Nothing below is to be printed except the lines between the line holding "The open parameters serve" and the line holding "a file TAB1, which", inclusive, each exactly as it appears.

ENTRIES PROVIDED:
--------------------------------------------------
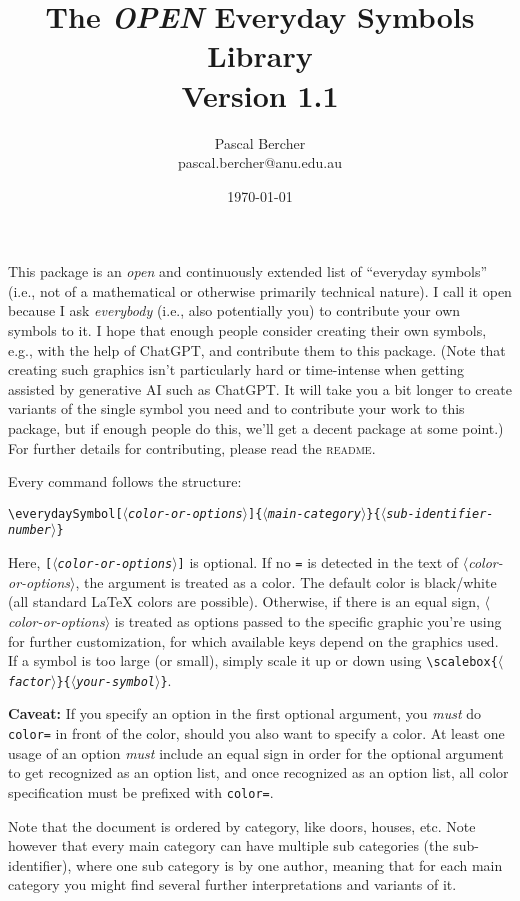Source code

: \documentclass{article}
\newcommand{\meta}[1]{$\langle$\textit{\textrm{#1}}$\rangle$}
\newcommand{\marg}[1]{\texttt{\{\meta{#1}\}}}
\newcommand{\oarg}[1]{\texttt{[\meta{#1}]}}
\newcommand{\cs}[1]{\texttt{\textbackslash#1}}
\begin{document}
\title{The \emph{OPEN} Everyday Symbols Library\\[1ex]\large Version 1.1}
\author{Pascal Bercher\\pascal.bercher@anu.edu.au}
\date{\today}

\maketitle

This package is an \emph{open} and continuously extended list of ``everyday symbols'' (i.e., not of a mathematical or otherwise primarily technical nature). I call it open because I ask \emph{everybody} (i.e., also potentially you) to contribute your own symbols to it. I hope that enough people consider creating their own symbols, e.g., with the help of ChatGPT, and contribute them to this package. (Note that creating such graphics isn't particularly hard or time-intense when getting assisted by generative AI such as ChatGPT. It will take you a bit longer to create variants of the single symbol you need and to contribute your work to this package, but if enough people do this, we'll get a decent package at some point.) For further details for contributing, please read the \textsc{readme}.

Every command follows the structure:
\begin{center}
  \cs{everydaySymbol}\oarg{color-or-options}\marg{main-category}\marg{sub-identifier-number}
\end{center}
Here, \oarg{color-or-options} is optional. If no \verb+=+ is detected in the text of \meta{color-or-options}, the argument is treated as a color. The default color is black/white (all standard \LaTeX{} colors are possible). Otherwise, if there is an equal sign, \meta{color-or-options} is treated as options passed to the specific graphic you're using for further customization, for which available keys depend on the graphics used. If a symbol is too large (or small), simply scale it up or down using
\cs{scalebox}\marg{factor}\marg{your-symbol}.

\textbf{Caveat:} If you specify an option in the first optional argument, you \emph{must} do \verb+color=+ in front of the color, should you also want to specify a color. At least one usage of an option \emph{must} include an equal sign in order for the optional argument to get recognized as an option list, and once recognized as an option list, all color specification must be prefixed with \verb|color=|.

Note that the document is ordered by category, like doors, houses, etc. Note however that every main category can have multiple sub categories (the sub-identifier), where one sub category is by one author, meaning that for each main category you might find several further interpretations and variants of it. 
\end{document}
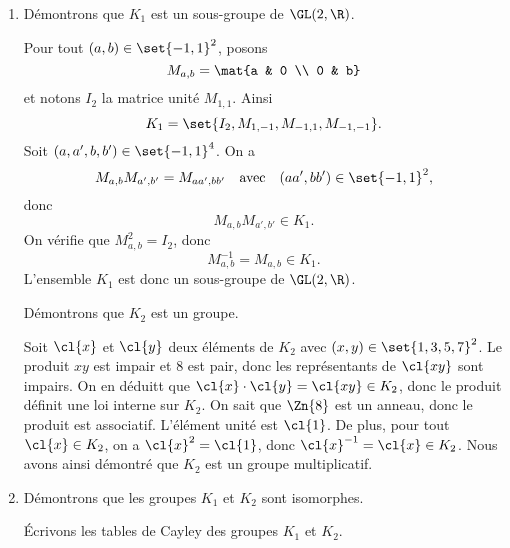 \begin{enumerate}
  \item
    Démontrons que $K_1$ est un sous-groupe de $\GL(2,\R)$.

    Pour tout $(a,b)\in\set{-1,1}^2$, posons
    \[
      M_{a,b} = \mat{a & 0 \\ 0 & b}
    \]
    et notons $I_2$ la matrice unité $M_{1,1}$. Ainsi
    \[
      K_1 = \set{I_2, M_{1,-1}, M_{-1,1}, M_{-1,-1}}.
    \]
    Soit $(a,a',b,b')\in\set{-1,1}^4$. On a
    \[
      M_{a,b} M_{a',b'} = M_{aa',bb'}\quad\text{avec}\quad (aa',bb')\in\set{-1,1}^2,
    \]
    donc
    \[
      M_{a,b}M_{a',b'} \in K_1.
    \]
    On vérifie que $M_{a,b}^2 = I_2$, donc
    \[
      M_{a,b}^{-1} = M_{a,b}\in K_1.
    \]
    L'ensemble $K_1$ est donc un sous-groupe de $\GL(2,\R)$.

    Démontrons que $K_2$ est un groupe.

    Soit $\cl{x}$ et $\cl{y}$ deux éléments de $K_2$ avec $(x,y)\in\set{1,3,5,7}^2$.
    Le produit $xy$ est impair et $8$ est pair, donc les représentants de
    $\cl{xy}$ sont impairs. On en déduitt que $\cl{x}\cdot\cl{y} =
    \cl{xy}\in K_2$, donc le produit définit une loi interne sur $K_2$. On sait
    que $\Zn{8}$ est un anneau, donc le produit est associatif. L'élément unité
    est $\cl{1}$.  De plus, pour tout $\cl{x}\in K_2$, on a $\cl{x}^2 = \cl{1}$,
    donc $\cl{x}^{-1} = \cl{x}\in K_2$. Nous avons ainsi démontré que $K_2$ est
    un groupe multiplicatif.

  \item
    Démontrons que les groupes $K_1$ et $K_2$ sont isomorphes.

    Écrivons les tables de Cayley des groupes $K_1$ et $K_2$.


\end{enumerate}
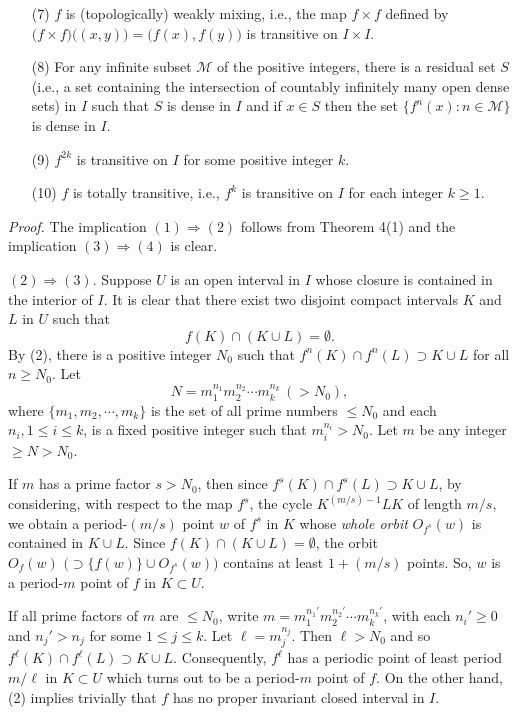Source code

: \documentclass[12pt]{article}
\begin{document}
{\begin{itemize}
\item[{\rm (7)}]
$f$ is (topologically) weakly mixing, i.e., the map $f \times f$ defined by $\big(f \times f\big)\big((x, y)\big) = \big(f(x), f(y)\big)$ is transitive on $I \times I$.   

\item[{\rm (8)}]
For any infinite subset $\mathcal M$ of the positive integers, there is a residual set $S$ \big(i.e., a set containing the intersection of countably infinitely many open dense sets\big) in $I$ such that $S$ is dense in $I$ and if $x \in S$ then the set $\big\{ f^n(x) : n \in \mathcal M \big\}$ is dense in $I$.  

\item[{\rm (9)}]   
$f^{2k}$ is transitive on $I$ for some positive integer $k$.   

\item[{\rm (10)}]
$f$ is totally transitive, i.e., $f^k$ is transitive on $I$ for each integer $k \ge 1$. 
\end{itemize}}

\noindent
{\it Proof.}
The implication ${(1)} \Rightarrow {(2)}$ follows from Theorem 4(1) and the implication ${(3)} \Rightarrow {(4)}$ is clear.  

${(2)} \Rightarrow {(3)}$.  Suppose $U$ is an open interval in $I$ whose closure is contained in the interior of $I$.  It is clear that there exist two disjoint compact intervals $K$ and $L$ in $U$ such that 
$$
f(K) \cap (K \cup L) = \emptyset.
$$
By {(2)}, there is a positive integer $N_0$ such that $f^n(K) \cap f^n(L) \supset K \cup L$ for all $n \ge N_0$.  Let 
$$
N = m_1^{n_1}m_2^{n_2} \cdots m_k^{n_k} \, (> N_0),
$$
where $\{ m_1, m_2, \cdots, m_k \}$ is the set of all prime numbers $\le N_0$ and each $n_i, 1 \le i \le k$, is a fixed positive integer such that $m_i^{n_i} > N_0$. Let $m$ be any integer $\ge N > N_0$.  

If $m$ has a prime factor $s > N_0$, then since $f^s(K) \cap f^s(L) \supset K \cup L$, by considering, with respect to the map $f^s$, the cycle $K^{(m/s)-1}LK$ of length $m/s$, we obtain a period-$(m/s)$ point $w$ of $f^s$ in $K$ whose {\it whole orbit} $O_{f^s}(w)$ is contained in $K \cup L$.  Since $f(K) \cap (K \cup L) = \emptyset$, the orbit $O_f(w) \,\, \big(\supset \big\{ f(w) \big\} \cup O_{f^s}(w)\big)$ contains at least $1 + (m/s)$ points.  So, $w$ is a period-$m$ point of $f$ in $K \subset U$.  

If all prime factors of $m$ are $\le N_0$, write $m = m_1^{n_1'}m_2^{n_2'} \cdots m_k^{n_k'}$, with each $n_i' \ge 0$ and $n_j' > n_j$ for some $1 \le j \le k$.  Let $\ell = m_j^{n_j}$.  Then $\ell > N_0$ and so $f^\ell(K) \cap f^\ell(L) \supset K \cup L$.  Consequently, $f^\ell$ has a periodic point of least period $m/\ell$ in $K \subset U$ which turns out to be a period-$m$ point of $f$.  On the other hand, (2) implies trivially that $f$ has no proper invariant closed interval in $I$.  
\end{document}
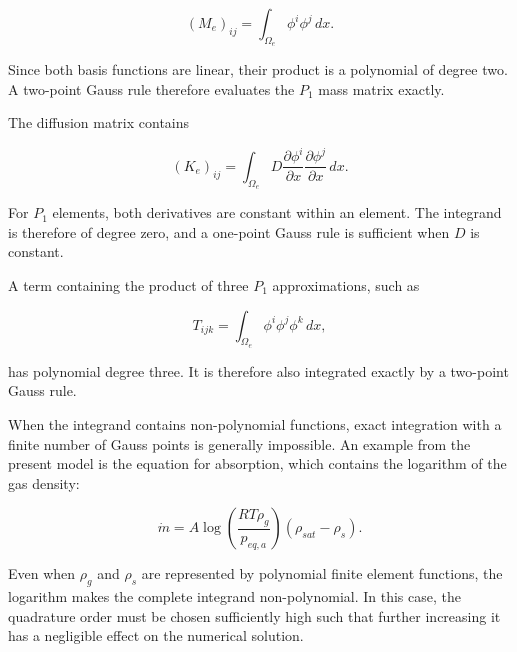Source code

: \begin{equation}
    (M_e)_{ij}
    =
    \int_{\Omega_e}
    \phi^i\phi^j\,dx.
\end{equation}

Since both basis functions are linear, their product is a polynomial of degree two. A two-point Gauss rule therefore evaluates the $P_1$ mass matrix exactly.

The diffusion matrix contains

\begin{equation}
    (K_e)_{ij}
    =
    \int_{\Omega_e}
    D
    \frac{\partial\phi^i}{\partial x}
    \frac{\partial\phi^j}{\partial x}
    \,dx.
\end{equation}

For $P_1$ elements, both derivatives are constant within an element. The integrand is therefore of degree zero, and a one-point Gauss rule is sufficient when $D$ is constant.

A term containing the product of three $P_1$ approximations, such as

\begin{equation}
    T_{ijk}
    =
    \int_{\Omega_e}
    \phi^i\phi^j\phi^k\,dx,
\end{equation}

has polynomial degree three. It is therefore also integrated exactly by a two-point Gauss rule.

When the integrand contains non-polynomial functions, exact integration with a finite number of Gauss points is generally impossible. An example from the present model is the equation for absorption, which contains the logarithm of the gas density:

\begin{equation}
    \dot m
    =
    A
    \log\left(
    \frac{RT\rho_g}{p_{eq,a}}
    \right)
    \left(
    \rho_{sat}-\rho_s
    \right).
\end{equation}

Even when $\rho_g$ and $\rho_s$ are represented by polynomial finite element functions, the logarithm makes the complete integrand non-polynomial. In this case, the quadrature order must be chosen sufficiently high such that further increasing it has a negligible effect on the numerical solution.

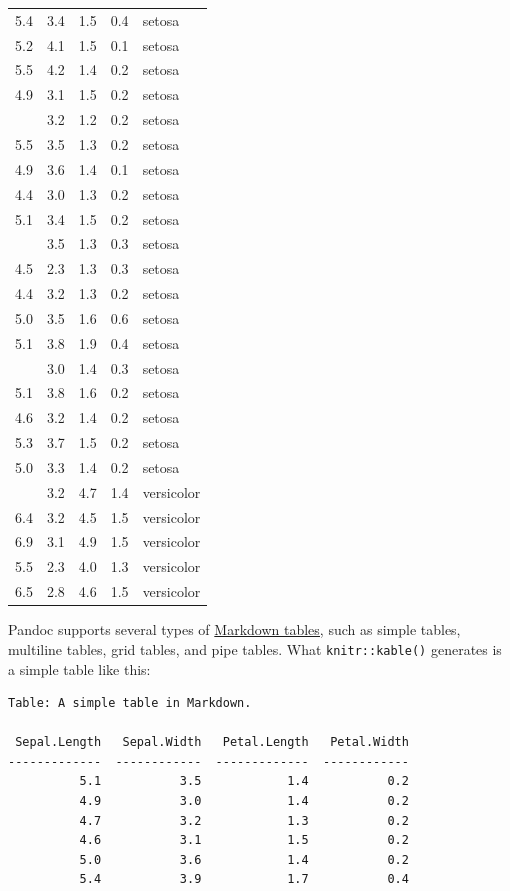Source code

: \documentclass[doctor,openright,twoside]{sjtuthesis}
\newcommand{\passthrough}[1]{#1}
\theoremstyle{plain}
\theoremstyle{definition}
\theoremstyle{remark}
\theoremstyle{ocrenumbox}
\theoremstyle{plain}
\begin{document}
\begin{longtable}[t]{rrrrl}
5.4 & 3.4 & 1.5 & 0.4 & setosa\\
5.2 & 4.1 & 1.5 & 0.1 & setosa\\
5.5 & 4.2 & 1.4 & 0.2 & setosa\\
4.9 & 3.1 & 1.5 & 0.2 & setosa\\
\addlinespace
5.0 & 3.2 & 1.2 & 0.2 & setosa\\
5.5 & 3.5 & 1.3 & 0.2 & setosa\\
4.9 & 3.6 & 1.4 & 0.1 & setosa\\
4.4 & 3.0 & 1.3 & 0.2 & setosa\\
5.1 & 3.4 & 1.5 & 0.2 & setosa\\
\addlinespace
5.0 & 3.5 & 1.3 & 0.3 & setosa\\
4.5 & 2.3 & 1.3 & 0.3 & setosa\\
4.4 & 3.2 & 1.3 & 0.2 & setosa\\
5.0 & 3.5 & 1.6 & 0.6 & setosa\\
5.1 & 3.8 & 1.9 & 0.4 & setosa\\
\addlinespace
4.8 & 3.0 & 1.4 & 0.3 & setosa\\
5.1 & 3.8 & 1.6 & 0.2 & setosa\\
4.6 & 3.2 & 1.4 & 0.2 & setosa\\
5.3 & 3.7 & 1.5 & 0.2 & setosa\\
5.0 & 3.3 & 1.4 & 0.2 & setosa\\
\addlinespace
7.0 & 3.2 & 4.7 & 1.4 & versicolor\\
6.4 & 3.2 & 4.5 & 1.5 & versicolor\\
6.9 & 3.1 & 4.9 & 1.5 & versicolor\\
5.5 & 2.3 & 4.0 & 1.3 & versicolor\\
6.5 & 2.8 & 4.6 & 1.5 & versicolor\\
\bottomrule
\end{longtable}

Pandoc supports several types of
\href{http://pandoc.org/MANUAL.html\#tables}{Markdown tables,} such as
simple tables, multiline tables, grid tables, and pipe tables. What
\passthrough{\lstinline!knitr::kable()!} generates is a simple table
like this:

\begin{lstlisting}
Table: A simple table in Markdown.

 Sepal.Length   Sepal.Width   Petal.Length   Petal.Width
-------------  ------------  -------------  ------------
          5.1           3.5            1.4           0.2
          4.9           3.0            1.4           0.2
          4.7           3.2            1.3           0.2
          4.6           3.1            1.5           0.2
          5.0           3.6            1.4           0.2
          5.4           3.9            1.7           0.4
\end{lstlisting}
\end{document}
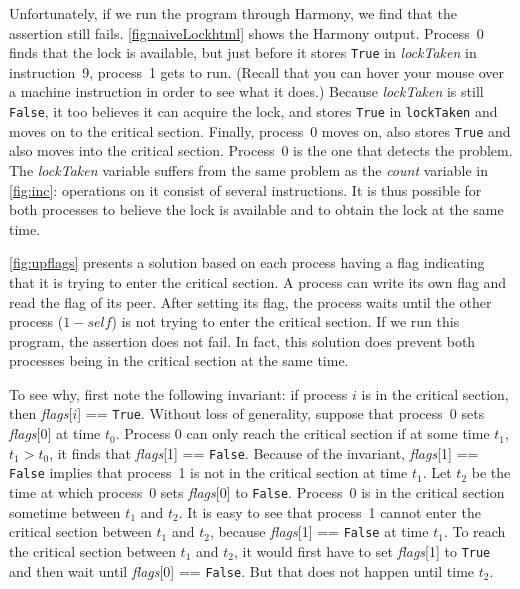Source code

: \documentclass{report}
\begin{document}
Unfortunately, if we run the program through Harmony,
we find that the assertion still fails.
\autoref{fig:naiveLockhtml} shows the Harmony output.
Process~0 finds that the lock is available, but just before it stores
\texttt{True} in \textit{lockTaken} in instruction~9, process~1 gets
to run.
(Recall that you can hover your mouse over a machine instruction in order
to see what it does.)
Because \textit{lockTaken} is still \texttt{False}, it too
believes it can acquire the lock, and stores \texttt{True} in
\texttt{lockTaken} and moves on to the critical section.
Finally, process~0 moves on, also stores \texttt{True} and also moves
into the critical section.  Process~0 is the one that detects the
problem.
The \textit{lockTaken} variable
suffers from the same problem as the \textit{count} variable
in \autoref{fig:inc}: operations
on it consist of several instructions.  It is thus possible
for both processes to believe the lock is available and to obtain the lock
at the same time.

\autoref{fig:upflags} presents a solution based on each process having
a flag indicating that it is trying to enter the critical section.
A process can write its own flag and read the flag of its peer.
After setting its flag, the process waits until the other process
($1 - \mathit{self}$) is not trying to enter the critical section.
If we run this program, the assertion does not fail.  In fact, this
solution does prevent both processes being in the critical section at
the same time.

To see why, first note the following invariant: if process $i$ is in the
critical section, then \textit{flags}[$i$] == \texttt{True}.
Without loss of generality,
suppose that process~0 sets \textit{flags}[0] at time $t_0$.
Process 0 can only reach the critical section if at some time $t_1$,
$t_1 > t_0$, it finds that \textit{flags}[1] == \texttt{False}.
Because of the invariant, \textit{flags}[1] == \texttt{False} implies that
process~1 is not in the critical section at time $t_1$.
Let $t_2$ be the time at which process~0 sets \textit{flags}[0]
to \texttt{False}.  Process~0 is in the critical section sometime
between $t_1$ and $t_2$.
It is easy to see that process~1 cannot enter the critical section
between $t_1$ and $t_2$, because \textit{flags}[1] == \texttt{False} at
time $t_1$.  To reach the critical section between $t_1$ and $t_2$,
it would first have to set \textit{flags}[1] to \texttt{True} and
then wait until \textit{flags}[0] == \texttt{False}.  But that does not happen
until time $t_2$.
\end{document}
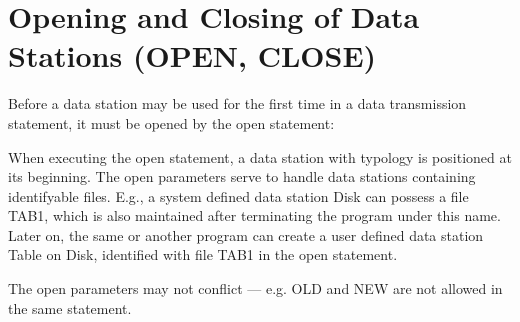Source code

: \section{Opening and Closing of Data Stations (OPEN, CLOSE)}   %
\label{sec_open_close}

Before a data station may be used for the first time in a data
transmission statement, it must be opened by the open statement:



When executing the open statement, a data station with typology is
positioned at its beginning.
The open parameters serve to handle data stations containing
identifyable files. E.g., a system defined data station Disk can possess
a file TAB1, which is also maintained after terminating the program
under this name. Later on, the same or another program can create a user
defined data station Table on Disk, identified with file TAB1 in the
open statement.





The open parameters may not conflict --- e.g. OLD and NEW are not allowed
in the same statement.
--------------------------------------------------
ANSWER TO THE EXERCISE:
The open parameters serve to handle data stations containing
identifyable files. E.g., a system defined data station Disk can possess
a file TAB1, which is also maintained after terminating the program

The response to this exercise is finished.